Win32 is an API on Windows NT-based operating systems (Windows XP, Windows 7, etc.) that supports execution of 32-bit applications. One of the most widespread programming platforms in the world.

Description

Technical Details

The virus is quite large in size - it is written in Microsoft Visual C++ and is about 125K. The original virus code occupies about 14K, GZIP routines - 20K, C run-time libraries - 40K. Other data areas are occupied by virus/C++ data, resources, etc.

The virus has quite an unusual structure: the infected files have code and data segments, as well as three resources that contain compressed executable files. The first resource contains the standard NT4 PSAPI.DLL that is used by the virus to access processes in the system memory.

The second resource is the original virus code itself (including the same compressed PSAPI.DLL in the resource). This copy of virus code is used as the original data to install the virus into the system and to infect EXE files.

The third resource is the host file that is extracted and decompressed, when the virus needs to run the host program.

System Registry: while installing its SYS driver to the system the virus uses the standard NT API calls. This causes the system to register the virus drivers in the system registry - the HKEY_LOCAL_MACHINESystemCurrentControlSetServicesRemote Explorer is created.

Temporary files: while compressing/decompressing files the virus needs temporary ones. It creates them in the Windows temporary directory with the random names ~xxxdddd.TMP (where 'x' are letters and 'd' are digits).

Resume

The virus is the first native "memory resident" NT infector, so it might look as some super-virus. Actually the virus was written by some middle-level developer who had access to the NT DeviceDevelopmentKit documentation.

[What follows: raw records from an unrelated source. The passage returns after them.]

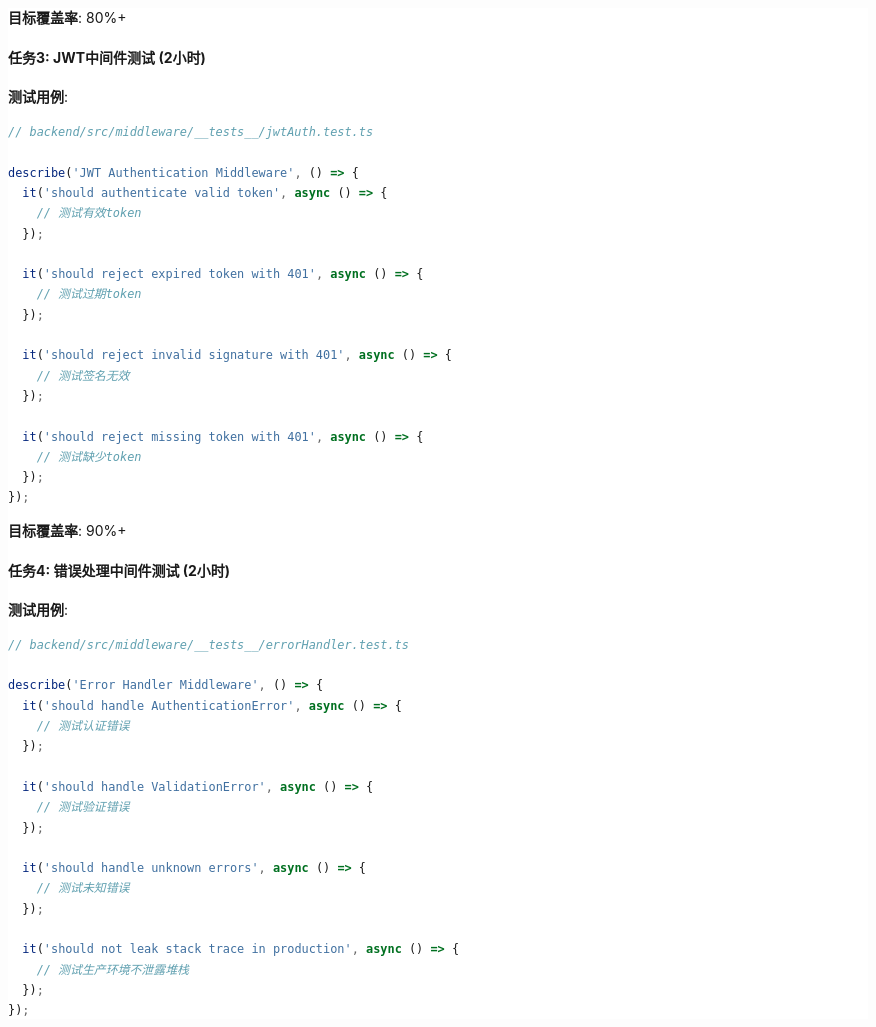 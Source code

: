 **目标覆盖率**: 80%+

#### 任务3: JWT中间件测试 (2小时)

**测试用例**:
```typescript
// backend/src/middleware/__tests__/jwtAuth.test.ts

describe('JWT Authentication Middleware', () => {
  it('should authenticate valid token', async () => {
    // 测试有效token
  });
  
  it('should reject expired token with 401', async () => {
    // 测试过期token
  });
  
  it('should reject invalid signature with 401', async () => {
    // 测试签名无效
  });
  
  it('should reject missing token with 401', async () => {
    // 测试缺少token
  });
});
```

**目标覆盖率**: 90%+

#### 任务4: 错误处理中间件测试 (2小时)

**测试用例**:
```typescript
// backend/src/middleware/__tests__/errorHandler.test.ts

describe('Error Handler Middleware', () => {
  it('should handle AuthenticationError', async () => {
    // 测试认证错误
  });
  
  it('should handle ValidationError', async () => {
    // 测试验证错误
  });
  
  it('should handle unknown errors', async () => {
    // 测试未知错误
  });
  
  it('should not leak stack trace in production', async () => {
    // 测试生产环境不泄露堆栈
  });
});
```
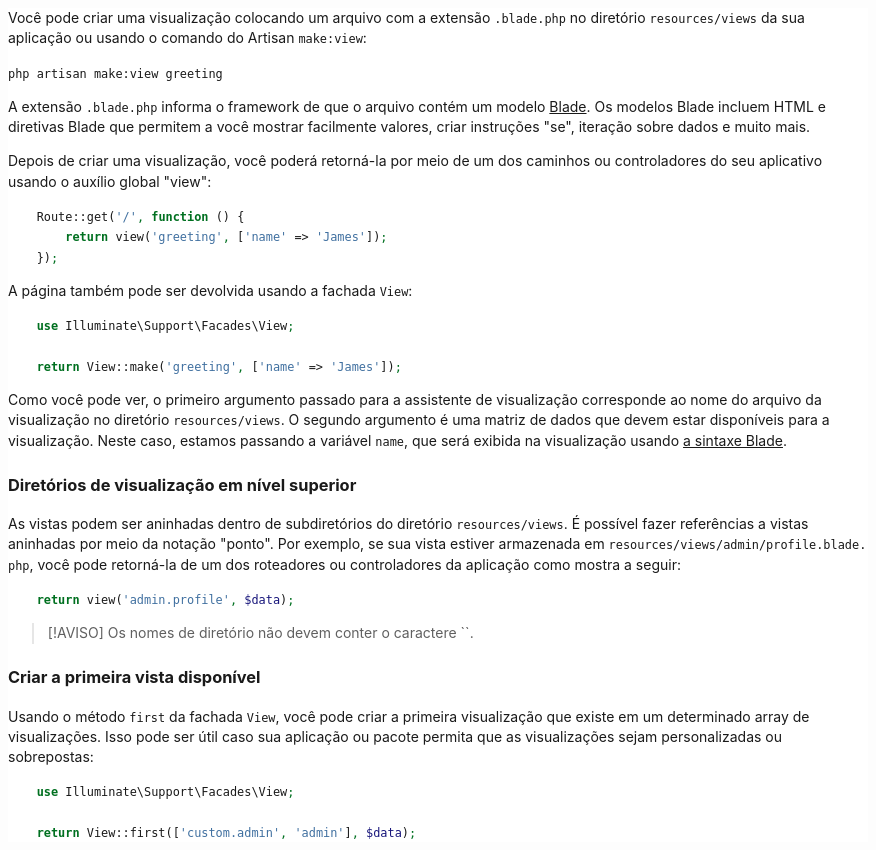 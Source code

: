 Você pode criar uma visualização colocando um arquivo com a extensão `.blade.php` no diretório `resources/views` da sua aplicação ou usando o comando do Artisan `make:view`:

```shell
php artisan make:view greeting
```

 A extensão `.blade.php` informa o framework de que o arquivo contém um modelo [Blade](/docs/blade). Os modelos Blade incluem HTML e diretivas Blade que permitem a você mostrar facilmente valores, criar instruções "se", iteração sobre dados e muito mais.

 Depois de criar uma visualização, você poderá retorná-la por meio de um dos caminhos ou controladores do seu aplicativo usando o auxílio global "view":

```php
    Route::get('/', function () {
        return view('greeting', ['name' => 'James']);
    });
```

 A página também pode ser devolvida usando a fachada `View`:

```php
    use Illuminate\Support\Facades\View;

    return View::make('greeting', ['name' => 'James']);
```

 Como você pode ver, o primeiro argumento passado para a assistente de visualização corresponde ao nome do arquivo da visualização no diretório `resources/views`. O segundo argumento é uma matriz de dados que devem estar disponíveis para a visualização. Neste caso, estamos passando a variável `name`, que será exibida na visualização usando [a sintaxe Blade](/docs/blade).

<a name="nested-view-directories"></a>
### Diretórios de visualização em nível superior

 As vistas podem ser aninhadas dentro de subdiretórios do diretório `resources/views`. É possível fazer referências a vistas aninhadas por meio da notação "ponto". Por exemplo, se sua vista estiver armazenada em `resources/views/admin/profile.blade.php`, você pode retorná-la de um dos roteadores ou controladores da aplicação como mostra a seguir:

```php
    return view('admin.profile', $data);
```

 > [!AVISO]
 > Os nomes de diretório não devem conter o caractere ``.

<a name="creating-the-first-available-view"></a>
### Criar a primeira vista disponível

 Usando o método `first` da fachada `View`, você pode criar a primeira visualização que existe em um determinado array de visualizações. Isso pode ser útil caso sua aplicação ou pacote permita que as visualizações sejam personalizadas ou sobrepostas:

```php
    use Illuminate\Support\Facades\View;

    return View::first(['custom.admin', 'admin'], $data);
```
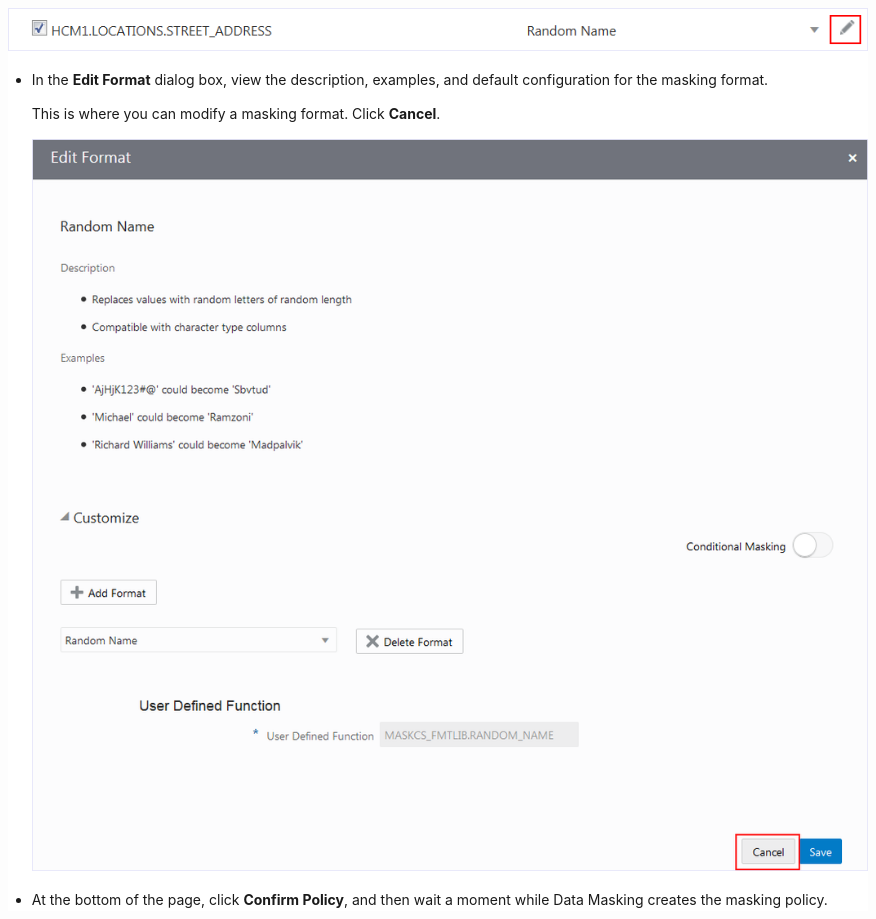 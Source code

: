   ![](images/edit-masking-format-pencil.png)


- In the **Edit Format** dialog box, view the description, examples, and default configuration for the masking format.

  This is where you can modify a masking format. Click **Cancel**.

  ![](images/edit-masking-format-dialog-box.png)



- At the bottom of the page, click **Confirm Policy**, and then wait a moment while Data Masking creates the masking policy.
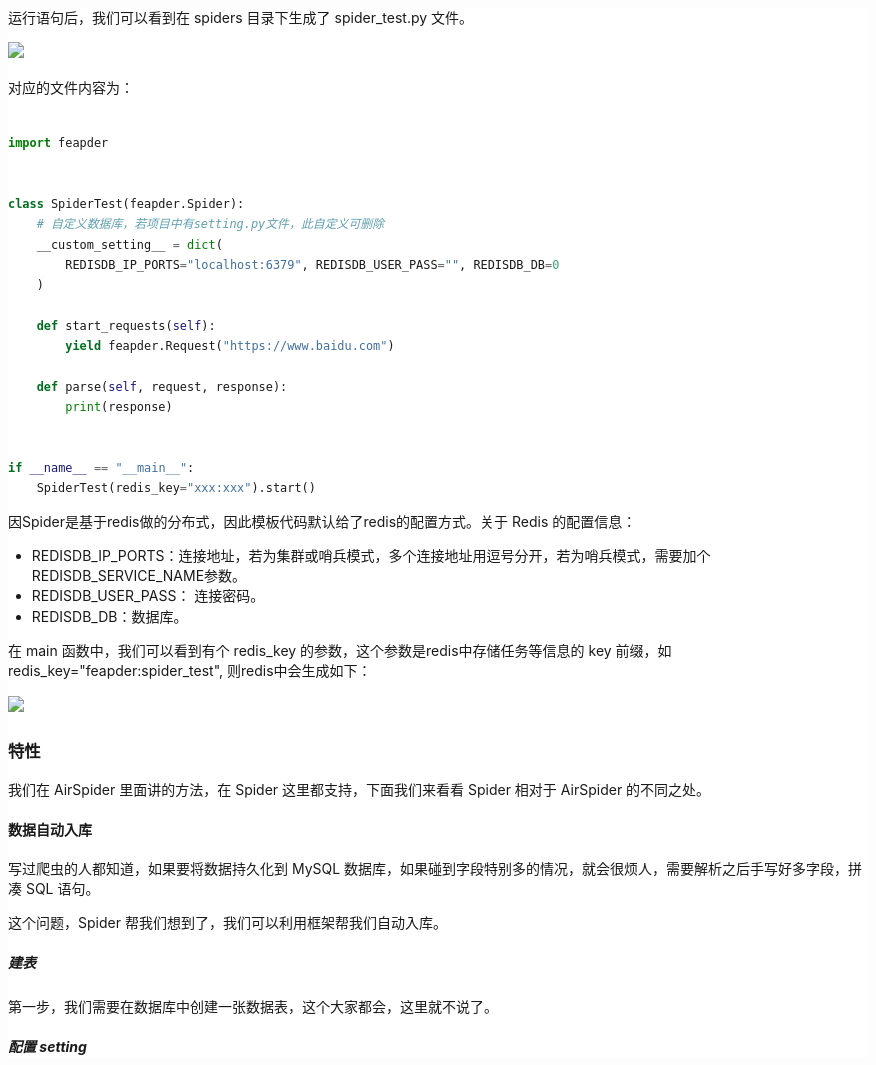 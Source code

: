 运行语句后，我们可以看到在 spiders 目录下生成了 spider_test.py 文件。

![](http://www.justdopython.com/assets/images/2021/09/disspider/2.jpg)


对应的文件内容为：

```python

import feapder


class SpiderTest(feapder.Spider):
    # 自定义数据库，若项目中有setting.py文件，此自定义可删除
    __custom_setting__ = dict(
        REDISDB_IP_PORTS="localhost:6379", REDISDB_USER_PASS="", REDISDB_DB=0
    )

    def start_requests(self):
        yield feapder.Request("https://www.baidu.com")

    def parse(self, request, response):
        print(response)


if __name__ == "__main__":
    SpiderTest(redis_key="xxx:xxx").start()

```

因Spider是基于redis做的分布式，因此模板代码默认给了redis的配置方式。关于 Redis 的配置信息：

- REDISDB_IP_PORTS：连接地址，若为集群或哨兵模式，多个连接地址用逗号分开，若为哨兵模式，需要加个REDISDB_SERVICE_NAME参数。
- REDISDB_USER_PASS： 连接密码。
- REDISDB_DB：数据库。

在 main 函数中，我们可以看到有个 redis_key 的参数，这个参数是redis中存储任务等信息的 key 前缀，如 redis_key="feapder:spider_test", 则redis中会生成如下：

![](http://www.justdopython.com/assets/images/2021/09/disspider/3.jpg)


### 特性

我们在 AirSpider 里面讲的方法，在 Spider 这里都支持，下面我们来看看 Spider 相对于 AirSpider 的不同之处。

#### 数据自动入库

写过爬虫的人都知道，如果要将数据持久化到 MySQL 数据库，如果碰到字段特别多的情况，就会很烦人，需要解析之后手写好多字段，拼凑 SQL 语句。

这个问题，Spider 帮我们想到了，我们可以利用框架帮我们自动入库。

##### 建表

第一步，我们需要在数据库中创建一张数据表，这个大家都会，这里就不说了。

##### 配置 setting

The virus does not hook any NT event, does not use any network protocols, does not try to access the passwords, and does not spread its copy over the global network. Moreover, the ordinary DOS parasitic viruses have the same network spreading abilities like this virus has - they also can infect files on remote shared drives, stay in the system memory, etc.

This is just a standard parasitic virus, but with NT service infection ability. It is not more complex than some other already known Windows viruses, and definitely not more complex than the well-known BO trojan (BackOrifice).

This virus is not a shock at all - it is long awaited WindowsNT-service virus.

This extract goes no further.